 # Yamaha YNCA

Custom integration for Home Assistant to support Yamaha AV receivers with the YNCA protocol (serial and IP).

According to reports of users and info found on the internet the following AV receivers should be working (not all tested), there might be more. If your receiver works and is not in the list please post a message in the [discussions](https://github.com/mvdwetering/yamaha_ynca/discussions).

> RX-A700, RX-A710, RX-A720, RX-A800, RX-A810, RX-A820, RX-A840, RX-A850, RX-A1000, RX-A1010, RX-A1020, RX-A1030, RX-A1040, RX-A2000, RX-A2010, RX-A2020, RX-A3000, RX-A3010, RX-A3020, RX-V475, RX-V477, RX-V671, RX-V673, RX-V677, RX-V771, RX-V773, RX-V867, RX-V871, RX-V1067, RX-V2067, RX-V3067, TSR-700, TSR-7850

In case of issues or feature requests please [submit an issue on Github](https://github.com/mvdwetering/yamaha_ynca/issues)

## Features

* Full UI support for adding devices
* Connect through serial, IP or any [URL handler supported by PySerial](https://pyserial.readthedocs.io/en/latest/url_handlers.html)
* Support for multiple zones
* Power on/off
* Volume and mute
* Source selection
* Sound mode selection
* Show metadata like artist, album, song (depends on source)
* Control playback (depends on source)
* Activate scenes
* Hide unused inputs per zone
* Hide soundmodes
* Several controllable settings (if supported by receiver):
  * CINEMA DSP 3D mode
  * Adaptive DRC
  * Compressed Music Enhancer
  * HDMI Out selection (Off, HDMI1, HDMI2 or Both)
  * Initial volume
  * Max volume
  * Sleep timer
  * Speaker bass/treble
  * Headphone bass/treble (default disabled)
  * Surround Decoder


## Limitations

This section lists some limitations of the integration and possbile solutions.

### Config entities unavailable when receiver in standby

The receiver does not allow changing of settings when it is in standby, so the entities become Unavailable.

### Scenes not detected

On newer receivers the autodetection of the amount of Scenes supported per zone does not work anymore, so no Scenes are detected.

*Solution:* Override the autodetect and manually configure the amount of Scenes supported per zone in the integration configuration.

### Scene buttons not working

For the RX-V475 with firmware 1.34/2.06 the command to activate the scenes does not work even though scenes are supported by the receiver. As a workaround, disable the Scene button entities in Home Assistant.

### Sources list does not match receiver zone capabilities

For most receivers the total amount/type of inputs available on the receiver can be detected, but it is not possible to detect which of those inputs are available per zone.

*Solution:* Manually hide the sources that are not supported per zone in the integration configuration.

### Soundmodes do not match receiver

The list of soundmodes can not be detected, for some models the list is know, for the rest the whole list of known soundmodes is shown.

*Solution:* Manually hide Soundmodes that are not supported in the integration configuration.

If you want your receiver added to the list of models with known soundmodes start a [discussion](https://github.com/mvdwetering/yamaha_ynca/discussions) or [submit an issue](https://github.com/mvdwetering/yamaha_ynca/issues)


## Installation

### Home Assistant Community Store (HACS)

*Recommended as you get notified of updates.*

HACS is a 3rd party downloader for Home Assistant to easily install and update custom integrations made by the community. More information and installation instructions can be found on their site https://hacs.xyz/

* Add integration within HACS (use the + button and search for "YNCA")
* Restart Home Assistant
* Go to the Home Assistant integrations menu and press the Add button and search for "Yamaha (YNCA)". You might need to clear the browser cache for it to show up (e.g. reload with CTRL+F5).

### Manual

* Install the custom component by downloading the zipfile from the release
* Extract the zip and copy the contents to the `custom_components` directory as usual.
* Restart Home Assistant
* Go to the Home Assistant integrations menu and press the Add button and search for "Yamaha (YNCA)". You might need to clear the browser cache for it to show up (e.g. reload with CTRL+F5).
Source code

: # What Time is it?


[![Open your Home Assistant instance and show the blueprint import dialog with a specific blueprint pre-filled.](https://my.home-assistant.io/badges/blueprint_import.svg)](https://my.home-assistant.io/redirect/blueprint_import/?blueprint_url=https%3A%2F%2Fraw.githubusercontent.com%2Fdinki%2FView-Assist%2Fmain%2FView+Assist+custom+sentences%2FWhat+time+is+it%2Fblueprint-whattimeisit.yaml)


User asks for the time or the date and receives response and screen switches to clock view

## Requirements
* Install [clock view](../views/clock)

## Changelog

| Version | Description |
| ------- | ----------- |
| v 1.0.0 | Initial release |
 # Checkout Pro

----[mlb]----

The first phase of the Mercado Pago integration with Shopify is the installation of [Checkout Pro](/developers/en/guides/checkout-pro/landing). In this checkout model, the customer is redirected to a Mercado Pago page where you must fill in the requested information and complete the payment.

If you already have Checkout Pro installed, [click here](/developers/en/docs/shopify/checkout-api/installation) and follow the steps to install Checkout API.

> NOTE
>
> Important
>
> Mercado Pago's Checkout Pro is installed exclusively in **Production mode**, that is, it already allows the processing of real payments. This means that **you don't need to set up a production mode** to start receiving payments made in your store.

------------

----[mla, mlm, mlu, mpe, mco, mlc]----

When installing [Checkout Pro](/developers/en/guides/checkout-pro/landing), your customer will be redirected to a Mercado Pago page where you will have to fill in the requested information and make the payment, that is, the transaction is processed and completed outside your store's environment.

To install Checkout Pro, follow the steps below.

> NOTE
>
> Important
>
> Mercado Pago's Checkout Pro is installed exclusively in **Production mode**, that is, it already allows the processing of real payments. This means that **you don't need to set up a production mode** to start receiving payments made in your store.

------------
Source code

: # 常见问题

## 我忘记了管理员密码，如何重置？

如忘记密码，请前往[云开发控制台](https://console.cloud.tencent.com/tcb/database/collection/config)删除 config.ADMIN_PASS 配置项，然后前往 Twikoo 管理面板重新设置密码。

## ACTION ITEM
Please retype all of the records, keeping each line exactly as it is.

## EXERCISE ANSWER
 # Yamaha YNCA

Custom integration for Home Assistant to support Yamaha AV receivers with the YNCA protocol (serial and IP).

According to reports of users and info found on the internet the following AV receivers should be working (not all tested), there might be more. If your receiver works and is not in the list please post a message in the [discussions](https://github.com/mvdwetering/yamaha_ynca/discussions).

> RX-A700, RX-A710, RX-A720, RX-A800, RX-A810, RX-A820, RX-A840, RX-A850, RX-A1000, RX-A1010, RX-A1020, RX-A1030, RX-A1040, RX-A2000, RX-A2010, RX-A2020, RX-A3000, RX-A3010, RX-A3020, RX-V475, RX-V477, RX-V671, RX-V673, RX-V677, RX-V771, RX-V773, RX-V867, RX-V871, RX-V1067, RX-V2067, RX-V3067, TSR-700, TSR-7850

In case of issues or feature requests please [submit an issue on Github](https://github.com/mvdwetering/yamaha_ynca/issues)

## Features

* Full UI support for adding devices
* Connect through serial, IP or any [URL handler supported by PySerial](https://pyserial.readthedocs.io/en/latest/url_handlers.html)
* Support for multiple zones
* Power on/off
* Volume and mute
* Source selection
* Sound mode selection
* Show metadata like artist, album, song (depends on source)
* Control playback (depends on source)
* Activate scenes
* Hide unused inputs per zone
* Hide soundmodes
* Several controllable settings (if supported by receiver):
  * CINEMA DSP 3D mode
  * Adaptive DRC
  * Compressed Music Enhancer
  * HDMI Out selection (Off, HDMI1, HDMI2 or Both)
  * Initial volume
  * Max volume
  * Sleep timer
  * Speaker bass/treble
  * Headphone bass/treble (default disabled)
  * Surround Decoder


## Limitations

This section lists some limitations of the integration and possbile solutions.

### Config entities unavailable when receiver in standby

The receiver does not allow changing of settings when it is in standby, so the entities become Unavailable.

### Scenes not detected

On newer receivers the autodetection of the amount of Scenes supported per zone does not work anymore, so no Scenes are detected.

*Solution:* Override the autodetect and manually configure the amount of Scenes supported per zone in the integration configuration.

### Scene buttons not working

For the RX-V475 with firmware 1.34/2.06 the command to activate the scenes does not work even though scenes are supported by the receiver. As a workaround, disable the Scene button entities in Home Assistant.

### Sources list does not match receiver zone capabilities

For most receivers the total amount/type of inputs available on the receiver can be detected, but it is not possible to detect which of those inputs are available per zone.

*Solution:* Manually hide the sources that are not supported per zone in the integration configuration.

### Soundmodes do not match receiver

The list of soundmodes can not be detected, for some models the list is know, for the rest the whole list of known soundmodes is shown.

*Solution:* Manually hide Soundmodes that are not supported in the integration configuration.

If you want your receiver added to the list of models with known soundmodes start a [discussion](https://github.com/mvdwetering/yamaha_ynca/discussions) or [submit an issue](https://github.com/mvdwetering/yamaha_ynca/issues)


## Installation

### Home Assistant Community Store (HACS)

*Recommended as you get notified of updates.*

HACS is a 3rd party downloader for Home Assistant to easily install and update custom integrations made by the community. More information and installation instructions can be found on their site https://hacs.xyz/

* Add integration within HACS (use the + button and search for "YNCA")
* Restart Home Assistant
* Go to the Home Assistant integrations menu and press the Add button and search for "Yamaha (YNCA)". You might need to clear the browser cache for it to show up (e.g. reload with CTRL+F5).

### Manual

* Install the custom component by downloading the zipfile from the release
* Extract the zip and copy the contents to the `custom_components` directory as usual.
* Restart Home Assistant
* Go to the Home Assistant integrations menu and press the Add button and search for "Yamaha (YNCA)". You might need to clear the browser cache for it to show up (e.g. reload with CTRL+F5).
Source code

: # What Time is it?


[![Open your Home Assistant instance and show the blueprint import dialog with a specific blueprint pre-filled.](https://my.home-assistant.io/badges/blueprint_import.svg)](https://my.home-assistant.io/redirect/blueprint_import/?blueprint_url=https%3A%2F%2Fraw.githubusercontent.com%2Fdinki%2FView-Assist%2Fmain%2FView+Assist+custom+sentences%2FWhat+time+is+it%2Fblueprint-whattimeisit.yaml)


User asks for the time or the date and receives response and screen switches to clock view

## Requirements
* Install [clock view](../views/clock)

## Changelog

| Version | Description |
| ------- | ----------- |
| v 1.0.0 | Initial release |
 # Checkout Pro

----[mlb]----

The first phase of the Mercado Pago integration with Shopify is the installation of [Checkout Pro](/developers/en/guides/checkout-pro/landing). In this checkout model, the customer is redirected to a Mercado Pago page where you must fill in the requested information and complete the payment.

If you already have Checkout Pro installed, [click here](/developers/en/docs/shopify/checkout-api/installation) and follow the steps to install Checkout API.

> NOTE
>
> Important
>
> Mercado Pago's Checkout Pro is installed exclusively in **Production mode**, that is, it already allows the processing of real payments. This means that **you don't need to set up a production mode** to start receiving payments made in your store.

------------

----[mla, mlm, mlu, mpe, mco, mlc]----

When installing [Checkout Pro](/developers/en/guides/checkout-pro/landing), your customer will be redirected to a Mercado Pago page where you will have to fill in the requested information and make the payment, that is, the transaction is processed and completed outside your store's environment.

To install Checkout Pro, follow the steps below.

> NOTE
>
> Important
>
> Mercado Pago's Checkout Pro is installed exclusively in **Production mode**, that is, it already allows the processing of real payments. This means that **you don't need to set up a production mode** to start receiving payments made in your store.

------------
Source code

: # 常见问题

## 我忘记了管理员密码，如何重置？

如忘记密码，请前往[云开发控制台](https://console.cloud.tencent.com/tcb/database/collection/config)删除 config.ADMIN_PASS 配置项，然后前往 Twikoo 管理面板重新设置密码。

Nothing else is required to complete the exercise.